Both Nigella Lawson and Jamie Oliver are well recognized TV chefs, however both use spoken language in very different ways, while interacting with their audience. For example Nigella’s language is more sophisticated and formal whereas Jamie’s language is more casual and informal. While there are many language differences between each of these chefs, there are also many similarities. Jamie Oliver was brought up in Essex, where people usually are open minded and sociable. When he does his openings he usually uses phrases like “Hey guys” & “Hello lovely people”, this friendly approach to the audience makes him more connected to people all around the world who watches his TV programmes like Jamie’s 15 minutes meals. Nigella in the other hand was born in wandsworth London and was brought up in a self-established and well educated family. She uses sophisticated language and she doesn’t usually has a warm greeting like Jamie’s instead she gets straight to the point like “ this salad” , which suggest that the main focus for her is the food she is cooking.
Jamie Oliver uses friendly gestures from beginning to the end. He starts usually with “hey guys” which automatically brings a friendly feeling towards the audience. This creates Jamie as an friendly and approachable. He uses informal speech while talking to the audience making them feel connected to him and making them more focused on what he is trying to say. While he is doing some action like smashing a potato he doesn’t usually say “smash the potato” but instead he uses “bash the hell out of it” which in sense is using onomatopoeia which makes it more exciting and simple to understand. Jamie does use this quiet often and also uses slang languages which is more appealing to teen audiences and it also sounds very relaxed and laid back. Nigella uses words like “lethally and fierce chilli” which is related to some type of quick and snappy. It shows how quick the chilli flavour hits you and how strong the hotness is in the ingredient. This may make the audience feel that the chilli is very powerful. The word lethally and fierce are common words to describe chilli. Nigella also uses long pauses while saying the word chilli, while she has long pauses its usually for gestures to take place for the pause moments.
Language used by Nigella and Jamie both of them use semantic fields of cookery throughout their programme. They use this to add come kind of impression to their audience while differentiating to which category their food falls into. Jamie uses jargon throughout his programme and he uses it more frequently as he is well connected to his viewers and others(who) already know him as an casual informal chap from down the street. In the other hand nigella creates huge focus on her jargons to make sure that what are good and what are bad in the food, however in my opinion she sticks to more difficult words what only small proportion of people could understand again implementing she was well educated and was raised in higher class family. Other factors of her that we could also state is being flirtatious with the audience which could make her more appealing to men audiences and making her more likeable and getting more likes and views. She uses words like “plumcious beauties” which have more impact on male audience then female audience.

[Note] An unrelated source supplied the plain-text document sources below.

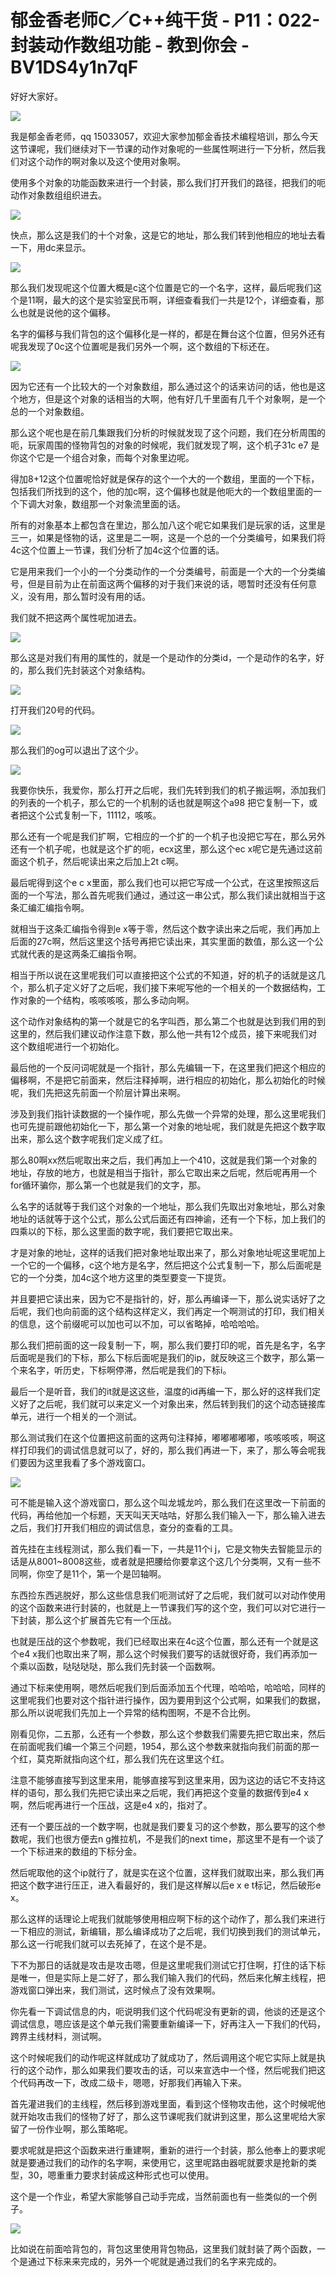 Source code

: # 郁金香老师C／C++纯干货 - P11：022-封装动作数组功能 - 教到你会 - BV1DS4y1n7qF

好好大家好。

![](img/d348f906422e00fbc5c74d84d04a10f5_1.png)

我是郁金香老师，qq 15033057，欢迎大家参加郁金香技术编程培训，那么今天这节课呢，我们继续对下一节课的动作对象呢的一些属性啊进行一下分析，然后我们对这个动作的啊对象以及这个使用对象啊。

使用多个对象的功能函数来进行一个封装，那么我们打开我们的路径，把我们的呃动作对象数组组织进去。

![](img/d348f906422e00fbc5c74d84d04a10f5_3.png)

快点，那么这是我们的十个对象，这是它的地址，那么我们转到他相应的地址去看一下，用dc来显示。

![](img/d348f906422e00fbc5c74d84d04a10f5_5.png)

那么我们发现呢这个位置大概是c这个位置是它的一个名字，这样，最后呢我们这个是11啊，最大的这个是实验室民币啊，详细查看我们一共是12个，详细查看，那么也就是说他的这个偏移。

名字的偏移与我们背包的这个偏移化是一样的，都是在舞台这个位置，但另外还有呢我发现了0c这个位置呢是我们另外一个啊，这个数组的下标还在。



![](img/d348f906422e00fbc5c74d84d04a10f5_7.png)

因为它还有一个比较大的一个对象数组，那么通过这个的话来访问的话，他也是这个地方，但是这个对象的话相当的大啊，他有好几千里面有几千个对象啊，是一个总的一个对象数组。

那么这个呢也是在前几集跟我们分析的时候就发现了这个问题，我们在分析周围的呃，玩家周围的怪物背包的对象的时候呢，我们就发现了啊，这个机子31c e7 是你这个它是一个组合对象，而每个对象里边呢。

得加8+12这个位置呢恰好就是保存的这个一个大的一个数组，里面的一个下标，包括我们所找到的这个，他的加c啊，这个偏移也就是他呃大的一个数组里面的一个下调大对象，数组那一个对象流里面的话。

所有的对象基本上都包含在里边，那么加八这个呢它如果我们是玩家的话，这里是三一，如果是怪物的话，这里是二一啊，这是一个总的一个分类编号，如果我们将4c这个位置上一节课，我们分析了加4c这个位置的话。

它是用来我们一个小的一个分类动作的一个分类编号，前面是一个大的一个分类编号，但是目前为止在前面这两个偏移的对于我们来说的话，嗯暂时还没有任何意义，没有用，那么暂时没有用的话。

我们就不把这两个属性呢加进去。

![](img/d348f906422e00fbc5c74d84d04a10f5_9.png)

那么这是对我们有用的属性的，就是一个是动作的分类id，一个是动作的名字，好的，那么我们先封装这个对象结构。



![](img/d348f906422e00fbc5c74d84d04a10f5_11.png)

打开我们20号的代码。

![](img/d348f906422e00fbc5c74d84d04a10f5_13.png)

那么我们的og可以退出了这个少。

![](img/d348f906422e00fbc5c74d84d04a10f5_15.png)

我要你快乐，我爱你，那么打开之后呢，我们先转到我们的机子搬运啊，添加我们的列表的一个机子，那么它的一个机制的话也就是啊这个a98 把它复制一下，或者把这个公式复制一下，11112，咳咳。

那么还有一个呢是我们扩啊，它相应的一个扩的一个机子也没把它写在，那么另外还有一个机子呢，也就是这个扩的呃，ecx这里，那么这个ec x呢它是先通过这前面这个机子，然后呢读出来之后加上2t c啊。

最后呢得到这个e c x里面，那么我们也可以把它写成一个公式，在这里按照这后面的一个写法，那么首先呢我们通过，通过这一串公式，那么我们读出就相当于这条汇编汇编指令啊。

就相当于这条汇编指令得到e x等于零，然后这个数字读出来之后呢，我们再加上后面的27c啊，然后这里这个括号再把它读出来，其实里面的数值，那么这一个公式就代表的是这两条汇编指令啊。

相当于所以说在这里呢我们可以直接把这个公式的不知道，好的机子的话就是这几个，那么机子定义好了之后呢，我们接下来呢写他的一个相关的一个数据结构，工作对象的一个结构，咳咳咳咳，那么多动向啊。

这个动作对象结构的第一个就是它的名字叫西，那么第二个也就是达到我们用的到这里的，然后我们建议动作注意下数，那么他一共有12个成员，接下来呢我们对这个数组呢进行一个初始化。

最后他的一个反问词呢就是一个指针，那么先编辑一下，在这里我们把这个相应的偏移啊，不是把它前面来，然后注释掉啊，进行相应的初始化，那么初始化的时候呢，我们先把这先前面一个阶层计算出来啊。

涉及到我们指针读数据的一个操作呢，那么先做一个异常的处理，那么这里呢我们也可先提前跟他初始化一下，那么第一个对象的地址呢，我们就是先把这个数字取出来，那么这个数字呢我们定义成了红。

那么80啊xx然后呢取出来之后，我们再加上一个410，这就是我们第一个对象的地址，存放的地方，也就是相当于指针，那么它取出来之后呢，然后呢再用一个for循环骗你，那么第一个也就是我们的文字，那。

么名字的话就等于我们这个对象的一个地址，那么我们先取出对象地址，那么对象地址的话就等于这个公式，那么公式后面还有四神谕，还有一个下标，加上我们的四乘以的下标，那么这里面的数字呢，我们要把它取出来。

才是对象的地址，这样的话我们把对象地址取出来了，那么对象地址呢这里呢加上一个它的一个偏移，c这个地方是名字，然后把这个公式复制一下，那么后面呢是它的一个分类，加4c这个地方这里的类型要变一下提货。

并且要把它读出来，因为它不是指针的，好，那么再编译一下，那么说实话好了之后呢，我们也向前面的这个结构这样定义，我们再定一个啊测试的打印，我们相关的信息，这个前缀呢可以加也可以不加，可以省略掉，哈哈哈哈。

那么我们把前面的这一段复制一下，啊，那么我们要打印的呢，首先是名字，名字后面呢是我们的下标，那么下标后面呢是我们的ip，就反映这三个数字，那么第一个来名字，听历史，下标啊停滞，然后呢是我们的下标i。

最后一个是听音，我们的it就是这这些，温度的id再编一下，那么好的这样我们定义好了之后呢，我们就可以来定义一个对象出来，然后转到我们的这个动态链接库单元，进行一个相关的一个测试。

那么测试我们在这个位置把这前面的这两句注释掉，嘟嘟嘟嘟嘟，咳咳咳咳，啊这样打印我们的调试信息就可以了，好的，那么我们再进一下，来了，那么等会呢我们要因为这里我看了多个游戏窗口。



![](img/d348f906422e00fbc5c74d84d04a10f5_17.png)

可不能是输入这个游戏窗口，那么这个叫龙城龙吟，那么我们在这里改一下前面的代码，再给他加一个标题，天天叫天天咕咕，好那么我们输入一下，那么输入进去之后，我们打开我们相应的调试信息，查分的查看的工具。

首先挂在主线程测试，那么我们看一下，一共是11个i j，它是文物失去智能显示的话是从8001~8008这些，或者就是把腰给你要拿这个这几个分类啊，又有一些不同啊，你空了是11个，第一个是凹轴啊。

东西捡东西逃脱好，那么这些信息我们呃测试好了之后呢，我们就可以对动作使用的这个函数来进行封装的，也就是上一节课我们写的这个空，我们可以对它进行一下封装，那么这个扩展首先它有一个压战。

也就是压战的这个参数呢，我们已经取出来在4c这个位置，那么还有一个就是这个e4 x我们也取出来了啊，那么这个时候我们要写的话就很好奇，我们再添加一个乘以函数，哒哒哒哒，那么我们先封装一个函数啊。

通过下标来使用啊，嗯然后呢我们到后面添加五个代理，哈哈哈，哈哈哈，同样的这里呢我们也要对这个指针进行操作，因为要用到这个公式啊，如果我们的数据，那么所以说呢我们先加上一个异常的结构图啊，不是不合比例。

刚看见你，二五那，么还有一个参数，那么这个参数我们需要先把它取出来，然后在前面呢我们编一个第三个问题，1954，那么这个参数来就指向我们前面的那一个红，莫克斯就指向这个红，那么我们先在这里这个红。

注意不能够直接写到这里来用，能够直接写到这里来用，因为这边的话它不支持这样的语句，那么我们先把它读出来之后呢，我们再把这个变量的数据传到e4 x啊，然后呢再进行一个压战，这是e4 x的，指对了。

还有一个要压战的一个数字啊，也就是我们要复习的这个参数，那么要写的这个参数呢，我们也很方便去n g推拉机，不是我们的next time，那这里不是有一个谈了一个下标进来的数组的下标分金。

然后呢取他的这个ip就行了，就是实在这个位置，这样我们就取出来，那么我们再把这个数字进行压正，进入看最好的，我们是这样解以后e x e t标记，然后破形e x。

那么这样的话理论上呢我们就能够使用相应啊下标的这个动作了，那么我们来进行一下相应的测试，新编辑，那么编译成功了之后呢，我们切换到我们的测试单元，那么这一行呢我们就可以去死掉了，在这个是不是。

下不为那日的话就是攻击是攻击嗯，但是这里呢我们测试它打住啊，打住的话下标是唯一，但是实际上是二好了，那么我们输入我们的代码，然后来化解主线程，把游戏窗口弹出来，我们测试，这时候点了没有效果啊。

你先看一下调试信息的内，呃说明我们这个代码呢没有更新的调，他谈的还是这个调试信息，嗯应该是这个单元我们需要重新编译一下，好再注入一下我们的代码，跨界主线材料，测试啊。

这个时候呢我们的动作呢这样就成功了就成功了，然后调用这个呢它实际上就是执行的这个动作，那么如果我们要攻击的话，可以来宣选中一个怪，然后呢我们把这个代码再改一下，改成二级卡，嗯嗯，好那我们再输入下来。

首先灌进我们的主线程，然后移到游戏里面，看到这个怪物攻击他，这个时候呢他就开始攻击我们的怪物了好了，那么这节课呢我们就讲到这里，那么这里呢给大家留了一份作业啊，那么策略呢。

要求呢就是把这个函数来进行重建啊，重新的进行一个封装，那么他奉上的要求呢就是要通过我们的动作的名字啊，来使用它，这里呢路由器呢就要求是抢新的类型，30，嗯重重力要求封装成这种形式也可以使用。

这个是一个作业，希望大家能够自己动手完成，当然前面也有一些类似的一个例子。

![](img/d348f906422e00fbc5c74d84d04a10f5_19.png)

比如说在前面哈背包的，背包这里使用背包物品，这里我们就封装了两个函数，一个是通过下标来来完成的，另外一个呢就是通过我们的名字来完成的。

In conclusion, I believe that Nigella Lawson and Jamie Oliver both use effective language in there spoken responses. This is because they want to encourage their target audience that everyone can cook even if it’s more difficult or something easy. Nigella uses more sophisticated and formal language, which is mostly based for a more upper classed audience and jamies uses informal language and slang which makes him more reliable to teenagers who don’t want any hassel and just want quick and simple way to make good food. Overall Nigella and Jamie have their own ways and uses different language techniques to engage and persuade the audience that they have the most successful food methods and recipes, which has been proven as these chefs have been well known on TV newspapers and magazines.